Load Testing
Exercising a system under expected workload to answer “can we handle load X?” or “what is the maximum Y we can handle?“. Not the same as stress testing, which cranks pressure until things break.
Why?
Scalability goals (1 user to 100 to 10 million) require numbers, not hunches. C-level asks “can we handle 10x users?” need evidence-backed answers.
Two workload schedules:
- Steady load: constant arrival rate held for the duration
- Stepwise load: incrementally increasing rate in discrete steps
Start with why [Mel21]
The reason drives the design:
- New system: establish average workload + safety buffer
- Expected growth (10x users): find bottlenecks
- Spike (tax season, Black Friday): hard part is simulating the spike
- High uptime (99.99%): endurance test on top of load test
- “Performance testing” is on the checklist with no real reason: bail
What to test
- Not 100% coverage. Start with what observability flags as slow, or the critical path per product requirements
- Compute-heavy workflows, UX-sensitive flows (signup > 2s and users quit), hard external deadlines (1s to approve/decline)
- Low current utilization means you have to guess the rate-limiting step and revise as you ramp up
How to test
Hardware principle [Liu09]
Test on production-equivalent hardware. A 16 GB laptop is not a 128 GB server, and limiting factors differ wildly. Otherwise you waste time optimizing RAM when RAM is not the problem.
Reality principle
Use real workload shapes.

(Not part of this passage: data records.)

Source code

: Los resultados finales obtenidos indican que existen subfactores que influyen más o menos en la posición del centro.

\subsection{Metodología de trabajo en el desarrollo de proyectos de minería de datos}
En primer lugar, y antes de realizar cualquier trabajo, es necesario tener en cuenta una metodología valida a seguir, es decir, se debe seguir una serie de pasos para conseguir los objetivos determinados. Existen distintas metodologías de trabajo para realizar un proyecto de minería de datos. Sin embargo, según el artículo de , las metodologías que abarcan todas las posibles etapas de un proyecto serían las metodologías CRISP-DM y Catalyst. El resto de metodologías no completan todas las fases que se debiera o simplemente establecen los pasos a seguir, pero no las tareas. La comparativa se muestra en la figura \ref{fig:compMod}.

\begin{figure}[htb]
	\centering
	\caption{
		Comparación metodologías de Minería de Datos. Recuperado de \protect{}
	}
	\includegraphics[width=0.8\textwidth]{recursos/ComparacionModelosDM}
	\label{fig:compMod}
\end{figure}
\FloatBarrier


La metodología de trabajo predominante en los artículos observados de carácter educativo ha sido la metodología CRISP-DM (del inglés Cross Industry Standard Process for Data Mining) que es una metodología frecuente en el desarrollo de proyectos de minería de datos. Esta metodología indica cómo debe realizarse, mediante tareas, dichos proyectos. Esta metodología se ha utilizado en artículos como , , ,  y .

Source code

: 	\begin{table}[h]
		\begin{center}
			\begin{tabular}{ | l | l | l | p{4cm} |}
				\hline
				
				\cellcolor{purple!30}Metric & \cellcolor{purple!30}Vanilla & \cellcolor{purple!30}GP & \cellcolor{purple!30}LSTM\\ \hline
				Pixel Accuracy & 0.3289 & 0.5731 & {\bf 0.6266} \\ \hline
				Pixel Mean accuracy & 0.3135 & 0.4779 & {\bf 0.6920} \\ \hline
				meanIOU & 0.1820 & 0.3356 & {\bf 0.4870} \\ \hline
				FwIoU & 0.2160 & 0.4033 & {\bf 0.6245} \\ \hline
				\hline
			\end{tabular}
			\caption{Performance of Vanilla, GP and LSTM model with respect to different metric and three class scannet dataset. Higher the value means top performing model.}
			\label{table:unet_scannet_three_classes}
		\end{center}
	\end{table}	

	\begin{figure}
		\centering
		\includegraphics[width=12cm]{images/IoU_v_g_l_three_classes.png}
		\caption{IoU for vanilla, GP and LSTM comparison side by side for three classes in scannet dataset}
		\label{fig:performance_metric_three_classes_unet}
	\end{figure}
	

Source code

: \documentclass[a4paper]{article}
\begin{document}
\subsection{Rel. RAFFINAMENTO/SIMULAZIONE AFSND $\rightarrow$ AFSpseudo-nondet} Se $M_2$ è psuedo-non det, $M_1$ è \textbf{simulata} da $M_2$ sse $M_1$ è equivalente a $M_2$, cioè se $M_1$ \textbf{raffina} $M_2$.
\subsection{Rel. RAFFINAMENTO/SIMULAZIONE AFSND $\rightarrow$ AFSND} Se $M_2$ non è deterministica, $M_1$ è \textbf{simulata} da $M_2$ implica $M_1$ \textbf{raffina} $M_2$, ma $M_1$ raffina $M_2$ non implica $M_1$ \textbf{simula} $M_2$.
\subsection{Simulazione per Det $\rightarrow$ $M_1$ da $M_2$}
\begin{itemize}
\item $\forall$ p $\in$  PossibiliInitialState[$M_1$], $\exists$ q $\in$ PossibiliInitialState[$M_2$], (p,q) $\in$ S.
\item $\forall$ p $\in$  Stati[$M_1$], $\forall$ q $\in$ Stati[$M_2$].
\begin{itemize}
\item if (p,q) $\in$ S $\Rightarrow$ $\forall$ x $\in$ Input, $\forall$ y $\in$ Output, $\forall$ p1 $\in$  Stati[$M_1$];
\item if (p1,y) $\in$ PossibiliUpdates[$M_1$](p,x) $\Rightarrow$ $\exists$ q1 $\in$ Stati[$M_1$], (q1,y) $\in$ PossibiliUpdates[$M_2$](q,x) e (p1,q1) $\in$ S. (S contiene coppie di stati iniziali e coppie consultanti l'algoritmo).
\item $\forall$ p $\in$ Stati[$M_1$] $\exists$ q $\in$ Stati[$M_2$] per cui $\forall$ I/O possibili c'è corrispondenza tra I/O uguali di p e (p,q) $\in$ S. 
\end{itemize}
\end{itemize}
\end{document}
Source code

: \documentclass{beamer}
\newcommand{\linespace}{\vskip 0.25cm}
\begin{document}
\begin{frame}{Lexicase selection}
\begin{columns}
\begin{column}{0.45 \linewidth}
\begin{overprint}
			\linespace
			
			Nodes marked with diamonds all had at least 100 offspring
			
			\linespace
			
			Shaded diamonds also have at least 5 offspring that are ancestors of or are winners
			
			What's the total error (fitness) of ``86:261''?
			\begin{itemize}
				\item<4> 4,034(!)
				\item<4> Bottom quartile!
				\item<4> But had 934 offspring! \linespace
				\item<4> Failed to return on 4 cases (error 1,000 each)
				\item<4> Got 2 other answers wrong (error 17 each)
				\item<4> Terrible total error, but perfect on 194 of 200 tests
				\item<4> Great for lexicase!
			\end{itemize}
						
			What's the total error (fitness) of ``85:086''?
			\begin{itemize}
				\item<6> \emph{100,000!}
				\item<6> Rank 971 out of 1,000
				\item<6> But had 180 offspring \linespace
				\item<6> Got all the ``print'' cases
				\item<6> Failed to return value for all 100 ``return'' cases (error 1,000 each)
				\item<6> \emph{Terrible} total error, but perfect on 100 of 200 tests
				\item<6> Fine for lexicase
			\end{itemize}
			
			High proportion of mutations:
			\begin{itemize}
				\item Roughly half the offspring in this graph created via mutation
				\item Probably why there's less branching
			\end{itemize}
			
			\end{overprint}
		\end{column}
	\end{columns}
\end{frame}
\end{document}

Legal may block real customer data, so use the best approximation.
War story (JZ)
A DB migration timed out on prod because the test DB was much smaller. “Managers run the report monthly” turned into “managers run it hourly to watch their team.” Plan types, customer sizes, entity counts all matter.
Volume principle
“More is the new more.” You cannot fake real pressure. Faking CPU pressure (encoding video in a loop) does not reveal lock contention that only shows up with 500 real users.
Reproducibility
Two runs on the same code should produce similar results. Unlike unit tests, load tests have real randomness (generated data, scheduler, luck), so aim for similarity, not identity.
Endurance tests
Running analogy
Jeff can run 10 km/h for 1 hour, not 4. Looking at a 15-min sample you’d conclude he could run forever.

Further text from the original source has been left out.